Gino De Dominicis giunge a Roma nel 1967. Bel tenebroso o dandy baudelairiano, sempre ammantato di nero, cappello di astrakan sui capelli neri lisci fluenti, aria distante e andatura aristocratica, si staglia nello spazio come un tableau vivant, un personaggio di Van Dyck. Incomincia ad esporre nello stesso anno.

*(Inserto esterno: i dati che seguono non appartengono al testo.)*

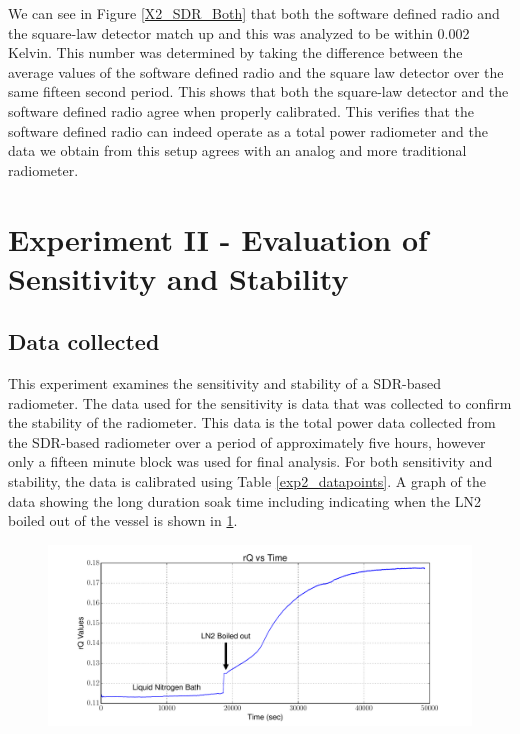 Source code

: We can see in Figure \ref{X2_SDR_Both} that both the software defined radio and the square-law detector match up and this was analyzed to be within 0.002 Kelvin.  This number was determined by taking the difference between the average values of the software defined radio and the square law detector over the same fifteen second period.  This shows that both the square-law detector and the software defined radio agree when properly calibrated.  This verifies that the software defined radio can indeed operate as a total power radiometer and the data we obtain from this setup agrees with an analog and more traditional radiometer.

\section{Experiment II - Evaluation of Sensitivity and Stability} \label{Exp2_results}

\subsection{Data collected}
This experiment examines the sensitivity and stability of a SDR-based radiometer.  The data used for the sensitivity is data that was collected to confirm the stability of the radiometer.  This data is the total power data collected from the SDR-based radiometer over a period of approximately five hours, however only a fifteen minute block was used for final analysis.  For both sensitivity and stability, the data is calibrated using Table \ref{exp2_datapoints}.  A graph of the data showing the long duration soak time including indicating when the LN2 boiled out of the vessel is shown in \ref{Stability_graph}.

\begin{figure}[h!tb] \centering
\includegraphics[width=\textwidth]{Experiments/Exp2/sdr_rq_plot.pdf}
\label{Stability_graph}
\end{figure}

1967: Asta in perfetto bilico sulla punta aguzza. 1968: La macchina che fa scomparire gli oggetti.1969: Lo specchio che riflette tutto tranne gli esseri viventi, Tentativo di far formare dei quadrati invece dei cerchi attorno ad un sasso che cade nell’acqua, Gli oggetti invisibili, Tentativo di volo, Il tempo, lo sbaglio, lo spazio, una scultura che comprende uno scheletro umano steso a terra con dei pattini ai piedi, lo scheletro di un cane al guinzaglio e un manifesto con il suo nome listato di nero come un annuncio funebre. 1970: pubblica la Lettera sull’eternità in cui scrive: «Io penso che le cose non esistano. Per esistere veramente dovrebbero essere eterne, immortali. Raggiungendo l’immortalità l’uomo, forse per la prima volta dalla sua comparsa sulla terra, potrebbe realmente differenziarsi dalle altre specie viventi». 1970: crea lo Zodiaco, che viene definito l’opera più visionaria dell’arte del ventesimo secolo.

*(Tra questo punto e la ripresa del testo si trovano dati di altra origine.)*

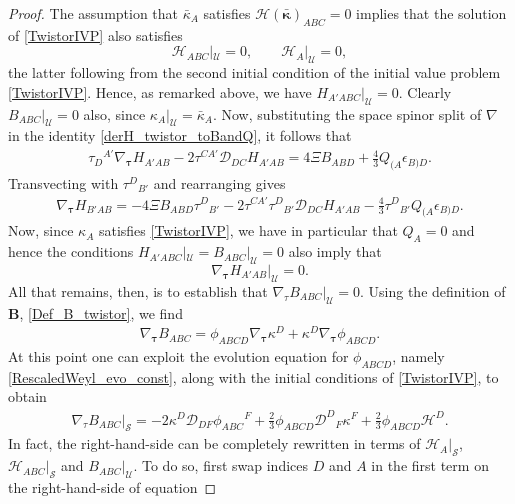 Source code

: \documentclass[10pt,a4paper]{article}
\theoremstyle{plain}
\def\bmB{{\bm B}}
\begin{document}
\begin{proof}
 The assumption that $\bar{\kappa}_A$ satisfies
 $\mathcal{H}(\bar{\bm\kappa})_{ABC}=0$ implies that the solution
 of \eqref{TwistorIVP} also satisfies
\[\mathcal{H}_{ABC}|_{\mathcal{U}}=0, \qquad \mathcal{H}_A|_{\mathcal{U}}=0,\]
the latter following from the second initial condition of the initial value problem
\eqref{TwistorIVP}. Hence, as remarked above, we have
$H_{A'ABC}|_{\mathcal{U}}=0$. Clearly $B_{ABC}|_{\mathcal{U}}=0$ also,
since $\kappa_A|_{\mathcal{U}}=\bar{\kappa}_A$. Now, substituting the
space spinor split of $\nabla$ in the identity
\eqref{derH_twistor_toBandQ}, it follows that
\begin{align*}
  \tau _{D}{}^{A'}\nabla_{\bm\tau} H_{A'AB} -2 \tau ^{CA'} \mathcal{D}
  _{DC}H_{A'AB} = 4\Xi B_{ABD} + \tfrac{4}{3} Q_{(A}\epsilon _{B)D}.
\end{align*}
Transvecting with $\tau^{D}{}_{B'}$ and rearranging gives
\begin{align}\label{time-derHToBHQ}
\nabla_{\bm\tau} H_{B'AB} = -4 \Xi B_{ABD} \tau ^{D}{}_{B'} -2 \tau
^{CA'} \tau ^{D}{}_{B'} \mathcal{D} _{DC}H_{A'AB} - \tfrac{4}{3} \tau
^{D}{}_{B'}Q_{(A}\epsilon _{B)D}.
\end{align}
Now, since $\kappa_A$ satisfies \eqref{TwistorIVP}, we have in
particular that $Q_A=0$ and hence the conditions
$H_{A'ABC}|_{\mathcal{U}} = B_{ABC}|_{\mathcal{U}}=0$ also imply that
\[\nabla_{\bm\tau} H_{A'AB}|_{\mathcal{U}}=0.\] 
All that remains, then, is to establish that
$\nabla_{\tau}B_{ABC}|_{\mathcal{U}}=0$. Using the definition of
$\bmB$, \eqref{Def_B_twistor}, we find
\begin{align*}
\nabla_{\bm\tau} B_{ABC} = \phi _{ABCD}\nabla_{\bm\tau} \kappa ^{D} +
\kappa ^{D} \nabla_{\bm\tau} \phi _{ABCD} .
\end{align*}
At this point one can exploit the evolution equation for
$\phi_{ABCD}$, namely \eqref{RescaledWeyl_evo_const}, along with the
initial conditions of \eqref{TwistorIVP}, to obtain
\begin{align}\label{normalderB_twistor_exp}
\nabla_{\tau}B_{ABC}|_{\mathcal{S}}= -2\kappa ^{D} \mathcal{D}
_{DF}\phi _{ABC}{}^{F} + \tfrac{2}{3} \phi _{ABCD} \mathcal{D}
^{D}{}_{F}\kappa ^{F} + \tfrac{2}{3}\phi_{ABCD}\mathcal{H}^D .
\end{align}
In fact, the right-hand-side can be completely rewritten in terms of
$\mathcal{H}_A|_{\mathcal{S}}$, $\mathcal{H}_{ABC}|_{\mathcal{S}}$ and
$B_{ABC}|_{\mathcal{U}}$. To do so, first swap indices $D$ and $A$ in
the first term on the right-hand-side of equation

\end{proof}
\end{document}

1972: lo scandalo. Uno degli scandali più inauditi della storia dell’arte moderna, che annulla l'accozzaglia neoavanguardistica dei copertoni d’automobile di Rauschenberg, delle lepri morte di Beuys, della “Merde d’artiste” di Manzoni, delle muraglie di carbone di Kounellis, della donna nuda di Vito Acconci appesa al soffitto a Kassel, etc.etc. Presenta alla Biennale di Venezia la Seconda Soluzione d’Immortalità (L’Universo è Immobile), in cui un ragazzo con sindrome di Down, Paolo Rosa, osserva un Cubo invisibile. Il suo nome esplode sui mezzi di comunicazione di massa di gran parte del pianeta, ma il mondo ufficiale lo cancella dal novero degli artisti viventi. Dichiara Gino De Dominicis: «Non hanno capito nulla. Il down Paolo Rosa rappresenta il paradigma dell’immobilità del corpo, ossia la sconfitta del tempo e la conquista dell’immortalità. San Tommaso non ha definito Dio “Motore Immobile”?». Nel 1975 Eugenio Montale, nel discorso dinanzi all’Accademia di Svezia per il Nobel, paragona l’autore della Seconda Soluzione d’Immortalità a Rembrandt e a Caravaggio.

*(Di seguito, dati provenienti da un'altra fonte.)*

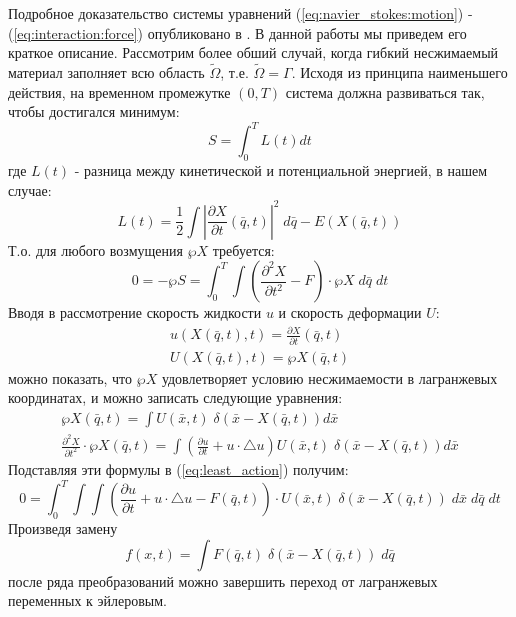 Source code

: Подробное доказательство системы уравнений (\ref{eq:navier_stokes:motion}) -
(\ref{eq:interaction:force}) опубликовано в \cite{peskin2002immersed}.  В
данной работы мы приведем его краткое описание. Рассмотрим более обший случай,
когда гибкий несжимаемый материал заполняет всю область $\tilde{\Omega}$, т.е.
$\tilde{\Omega} = \Gamma$.  Исходя из принципа наименьшего действия, на
временном промежутке $(0, T)$ система должна развиваться так, чтобы достигался
минимум:
\begin{equation}
    S = \int_0^T L(t) dt
\end{equation}
где $L(t)$ - разница между кинетической и потенциальной энергией, в нашем случае:
\begin{equation}
    \label{eq:least_action}
    L(t) = \frac{1}{2} \int \left| \frac{\partial X}{\partial t}(\bar{q}, t) \right|^2 \; d\bar{q} - E(X(\bar{q}, t))
\end{equation}
Т.о. для любого возмущения $\wp X$ требуется:
\begin{equation}
    0 = -\wp S = \int_0^T \int \left( \frac{\partial^2 X}{\partial t^2} - F \right) \cdot \wp X \; d\bar{q} \; dt
\end{equation}
Вводя в рассмотрение скорость жидкости $u$ и скорость деформации $U$:
\begin{gather}
    u(X(\bar{q}, t), t) = \frac{\partial X}{\partial t}(\bar{q}, t) \\
    U(X(\bar{q}, t), t) = \wp X(\bar{q}, t)
\end{gather}
можно показать, что $\wp X$ удовлетворяет условию несжимаемости в лагранжевых
координатах, и можно записать следующие уравнения:
\begin{gather}
    \wp X(\bar{q}, t) = \int U(\bar{x}, t) \; \delta(\bar{x} - X(\bar{q}, t)) d\bar{x} \\
    \frac{\partial^2 X}{\partial t^2} \cdot \wp X(\bar{q}, t) = \int  \left(\frac{\partial u}{\partial t} + u \cdot \triangle u \right) U(\bar{x}, t) \; \delta(\bar{x} - X(\bar{q}, t)) d\bar{x}
\end{gather}
Подставляя эти формулы в (\ref{eq:least_action}) получим:
\begin{equation}
    0 = \int_0^T \int \int \left( \frac{\partial u}{\partial t} + u \cdot \triangle u - F(\bar{q}, t) \right) \cdot U(\bar{x}, t) \; \delta(\bar{x} - X(\bar{q}, t)) \; d\bar{x} \; d\bar{q} \; dt
\end{equation}
Произведя замену
\begin{equation}
    f(x, t) = \int F(\bar{q}, t) \; \delta(\bar{x} - X(\bar{q}, t)) \; d\bar{q}
\end{equation}
после ряда преобразований можно завершить переход от лагранжевых переменных к
эйлеровым.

1980: rifiuta di inviare a Kassel la sua foglia d’oro su tavola di compensato. 1982: Una sua opera intitolata NO viene acquista dal Museum of Modern Art di New York. 1985: Rifiuta di tornare a Venezia ma accetta il Premio Internazionale per la pittura alla Biennale di Parigi. 1990. espone la gigantesca scultura Grande Scheletro. 1996: Il suo uomo con un cappio al collo anticipa i bambini impiccati esposti da Cattelan a Milano. Forse anche il Damien Hirst dei teschi indiamantati gli deve qualcosa.

Gino De Dominicis era anche spiritoso. Diceva: «Io Roma la detesto. Perché ci sto? Perché c’è Gino De Dominicis». Egli creava le sue opere invisibili in uno studio in Via San Pantaleo, presso Piazza Navona, nel piano nobile di un palazzo patrizio. Uno studio magnifico, luminoso, solare, allietato da adolescenti balthusiane che scattavano a passo di danza a ogni minimo cenno del Maestro. Ma nella notte del 28 novembre del 1998, dopo aver cancellato ogni traccia del suo passaggio sulla terra, questo divinus deus della pittura era scomparso, come era scomparso qualche secolo prima Mathis Grunewald, il leggendario autore del grandioso altare di Isenheim. Nessuno ne aveva visto il corpo. Di qui la voce ch’egli fosse trasmigrato in altro luogo, in Uruk o altrove, o si fosse dematerializzato, conquistando l’immortalità. Flash Art lo definisce «un enigma», i critici più avveduti lamentano la sparizione di un artista di «immenso talento».